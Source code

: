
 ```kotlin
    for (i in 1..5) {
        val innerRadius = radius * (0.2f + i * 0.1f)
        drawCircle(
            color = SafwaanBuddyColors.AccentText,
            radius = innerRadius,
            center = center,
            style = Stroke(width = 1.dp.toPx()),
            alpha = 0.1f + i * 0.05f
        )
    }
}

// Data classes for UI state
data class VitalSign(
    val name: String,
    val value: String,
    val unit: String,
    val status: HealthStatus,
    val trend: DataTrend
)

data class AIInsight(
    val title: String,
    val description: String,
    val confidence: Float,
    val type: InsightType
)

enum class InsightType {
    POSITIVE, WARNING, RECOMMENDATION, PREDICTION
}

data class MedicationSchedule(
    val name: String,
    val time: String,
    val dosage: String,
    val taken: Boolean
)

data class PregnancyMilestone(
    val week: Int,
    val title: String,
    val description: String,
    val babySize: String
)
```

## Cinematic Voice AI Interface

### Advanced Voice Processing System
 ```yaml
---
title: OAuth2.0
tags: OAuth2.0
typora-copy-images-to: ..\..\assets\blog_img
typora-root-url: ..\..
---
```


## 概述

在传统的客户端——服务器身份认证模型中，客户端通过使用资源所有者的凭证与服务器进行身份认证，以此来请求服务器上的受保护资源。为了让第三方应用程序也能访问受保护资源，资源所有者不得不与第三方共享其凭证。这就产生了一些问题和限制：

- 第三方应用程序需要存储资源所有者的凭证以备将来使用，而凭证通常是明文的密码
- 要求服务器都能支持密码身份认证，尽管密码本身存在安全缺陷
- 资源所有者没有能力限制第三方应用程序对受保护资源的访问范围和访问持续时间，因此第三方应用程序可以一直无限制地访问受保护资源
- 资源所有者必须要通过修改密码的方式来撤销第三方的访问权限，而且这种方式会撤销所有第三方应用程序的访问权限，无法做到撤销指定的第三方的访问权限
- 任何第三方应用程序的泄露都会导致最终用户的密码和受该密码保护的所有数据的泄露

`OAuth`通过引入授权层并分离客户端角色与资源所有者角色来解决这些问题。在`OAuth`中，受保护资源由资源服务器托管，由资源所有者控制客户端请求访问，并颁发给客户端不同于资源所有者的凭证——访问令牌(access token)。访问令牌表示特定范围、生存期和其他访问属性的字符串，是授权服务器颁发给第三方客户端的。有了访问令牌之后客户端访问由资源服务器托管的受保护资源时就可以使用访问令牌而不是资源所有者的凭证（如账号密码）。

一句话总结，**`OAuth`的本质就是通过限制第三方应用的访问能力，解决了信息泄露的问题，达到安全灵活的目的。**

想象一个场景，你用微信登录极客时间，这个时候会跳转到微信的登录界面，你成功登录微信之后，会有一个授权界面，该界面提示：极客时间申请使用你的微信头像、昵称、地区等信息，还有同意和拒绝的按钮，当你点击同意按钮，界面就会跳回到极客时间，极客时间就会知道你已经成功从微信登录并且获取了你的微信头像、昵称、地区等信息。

_____

What lines in the data above contain the word "InsightType"? Show them all.

    val type: InsightType
enum class InsightType {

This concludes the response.